2. Editors aren't much better. If you have slaved for the last twenty years to finally write your little work of prose don't even think of approaching them with your book without first getting an agent, getting an attorney, getting a strong drink, then talking to them at a party, buying them a pizza, kissing their feet, and learning that you shared the same college dorm with them. Those were the big guys anyway.

3. But not Poisoned Pen Press. There was one publishing house that was different. Poisoned Pen Press, a small company with about six on staff that outsources a lot of stuff like art design. I was impressed by their sense of fairness, their willingness to publish new authors, their early adoption of publishing technology and their overall professionalism. If you ever try to get a mystery novel published, try them first. Senior Editor Barbara Peters just oozed class.

4. It was funny when the writers and editors puzzled over the decline in reading. They wondered why sales are down, they speculated about the ebbs and flows of the market, they offered a whole panel discussion on modern uses for the internet but no one seemed to think that self-publishing and blogging are going anywhere. Heh.

5. Every panel discussion has weirdos in the audience who ask the whacked-out things when a panel opens things up for questions. For example, "If you're publishing a novel, does it help to have the movie tie-in come out before or after the book is published?"

It brought laughter from everyone. Then we realized he was serious.

6. Everyone looks down on whoever they think is "less serious" in their craft. There's a food chain among mystery writers just as there is in any other profession with those on top turning their noses up at those they perceive to be lower than they. Writers who think they produce "serious literature" look down on writers of genre fiction (as if there is anything BUT genre fiction--doesn't everything fit into a genre somewhere, even "serious fiction"?) Forget that reading people like Cormac McCarthy and Annie Proulx is like being buried in an avalanche: you're stuck, you can't figure out which way is up and you're about to be asphyxiated. But that's another post.

So serious writers look down on genre writers and within the mystery or crime genre serious crime writers look down on non-serious writers there. The stories that get the awards are the hardboiled, "realistic" crime fiction--almost entirely written by men--and cozies or the stories without the graphic violence, sex and ugliness get patted on the head and told to sit by the fire with a cup of tea. As Laura Lippman said, all mystery and crime fiction has a rather tenuous hold on reality anyway so claiming one variety is more real than another is hysterical.

7. And everyone rolls their eyes at The DaVinci Code and Harry Potter. Maybe it's me but I loved both stories. Couldn't put them down and wish there were more out there like them for when I'm in those bubble-gum reading moments. It's not as if they're marketed as non-fiction people. Give me a good story and I'm yours forever.

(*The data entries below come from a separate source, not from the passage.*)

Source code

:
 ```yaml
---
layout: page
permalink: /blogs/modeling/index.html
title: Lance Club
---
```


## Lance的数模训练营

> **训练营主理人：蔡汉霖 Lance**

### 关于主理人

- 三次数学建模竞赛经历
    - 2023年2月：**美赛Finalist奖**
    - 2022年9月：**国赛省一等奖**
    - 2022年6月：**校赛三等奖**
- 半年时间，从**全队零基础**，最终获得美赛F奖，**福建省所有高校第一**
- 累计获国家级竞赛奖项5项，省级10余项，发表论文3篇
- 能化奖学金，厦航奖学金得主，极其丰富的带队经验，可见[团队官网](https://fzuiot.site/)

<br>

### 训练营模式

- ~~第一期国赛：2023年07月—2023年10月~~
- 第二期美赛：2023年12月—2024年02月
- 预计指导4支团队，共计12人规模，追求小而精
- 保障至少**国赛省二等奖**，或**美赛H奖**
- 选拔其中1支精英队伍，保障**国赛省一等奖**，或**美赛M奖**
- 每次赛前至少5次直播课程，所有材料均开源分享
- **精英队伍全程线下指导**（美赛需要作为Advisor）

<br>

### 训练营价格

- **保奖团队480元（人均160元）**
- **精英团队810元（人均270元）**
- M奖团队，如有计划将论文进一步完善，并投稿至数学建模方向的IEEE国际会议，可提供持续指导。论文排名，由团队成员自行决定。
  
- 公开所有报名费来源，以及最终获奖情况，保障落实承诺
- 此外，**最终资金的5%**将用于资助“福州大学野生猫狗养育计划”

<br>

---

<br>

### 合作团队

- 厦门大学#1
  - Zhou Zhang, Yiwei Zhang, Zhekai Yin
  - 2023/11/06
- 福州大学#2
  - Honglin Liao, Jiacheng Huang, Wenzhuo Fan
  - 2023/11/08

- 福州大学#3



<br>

8. Always be nervous of a writer who talks about their main character as if they just had dinner with them. Kind of creeps me out. Oh I know they flush their characters out so they can write about them more realistically but come on people--a nineteen year-old blond who operates a backhoe by day and solves mysteries in her tiny Idahoan town by night while packing seventeen guns and looking to avenge the murder of her family by the Japanese mafia when she was six? You start thinking they're real and you're ready for the couch. Oh and every detective or protagonist needs a good, strong Irish (maybe Scottish in a pinch) name like Cork O'Connor, Kinsey Millhone, Annie Kincaid, Mitch McDeer, etc. Everyone. Can't find bad guys without an Irish name.

9. Bouchercon was a great place for people-watching. The majority of attendees were women between the ages of 50 and 60, short hair, lots of book bags and purses, a little on the heavy side, who spend an inordinate amount of time with their cats.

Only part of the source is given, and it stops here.